Geschrieben von Ralph Troppmann am Freitag, 26. Juli 2024 in Literatur

Martha Wells: Übertragungsfehler. Heyne, München 2024. ISBN: 978-3-453-32307-0, 190 Seiten

Super, ein weiterer Killerbot-Roman! Erfreut griff ich in meinem Lieblingsbuchladen zu, doch hier schon die erste Enttäuschung: der ist aber dünn...

Naja, ich konnte dann doch nicht widerstehen, die beiden Vorgänger-Romane gefielen mir sehr gut, die Geschichte um den freidrehenden Killerbot fand ich sehr erfrischend, die hatten aber auch in der Größenordnung um 500 Seiten. In diesem dritten Teil geht es um einen vermeintlichen Mordfall, in dem unser Killerbot zunächst eher beiläufig beginnt zu ermitteln. Auf der Station, auf der das passiert, ist er zunächst ziemlich eingeschränkt, darf keine anderen Systeme hacken und muss sich mit der lokalen Security arrangieren. Während der Ermittlungen kommt es zu einigen witzigen Interaktionen mit anderen maschinellen Wesen und auch die Gedanken des Bots sind erfrischend. Es kommt zu überraschenden Wendungen und am Ende wird der Fall natürlich aufgeklärt.

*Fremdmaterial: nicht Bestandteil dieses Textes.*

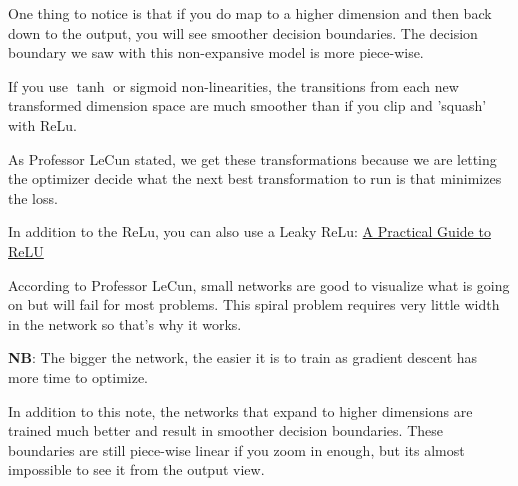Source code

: One thing to notice is that if you do map to a higher dimension and then back down to the output, you will see smoother decision boundaries. 
The decision boundary we saw with this non-expansive model is more piece-wise.

If you use $\tanh$ or sigmoid non-linearities, the transitions from each new transformed dimension space are much smoother than if you clip and 'squash' with ReLu. 

As Professor LeCun stated, we get these transformations because we are letting the optimizer decide what the next best transformation to run is that minimizes the loss. 

\noindent{}

\noindent{}

In addition to the ReLu, you can also use a Leaky ReLu: 
\href{https://medium.com/tinymind/a-practical-guide-to-relu-b83ca804f1f7}{A Practical Guide to ReLU}

According to Professor LeCun, small networks are good to visualize what is going on but will fail for most problems. 
This spiral problem requires very little width in the network so that's why it works. 

\textbf{NB}: The bigger the network, the easier it is to train as gradient descent has more time to optimize.

In addition to this note, the networks that expand to higher dimensions are trained much better and result in smoother decision boundaries. 
These boundaries are still piece-wise linear if you zoom in enough, but its almost impossible to see it from the output view.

Insgesamt habe ich jedoch eine durchwachsene Meinung zum Buch. Die Geschichte ist sehr kurz, wäre eher für einen Sammelband mit Kurzgeschichten geeignet. Auch die Story ist zwar wieder neuartig, aber bedient sich doch auch einiger bekannter Schemen aus diversen Kriminalgeschichten. Von daher würde ich nur 3 von 5 Sternen vergeben und hoffe auf den nächsten Band (der aber auch nur 320 Seiten umfassen soll).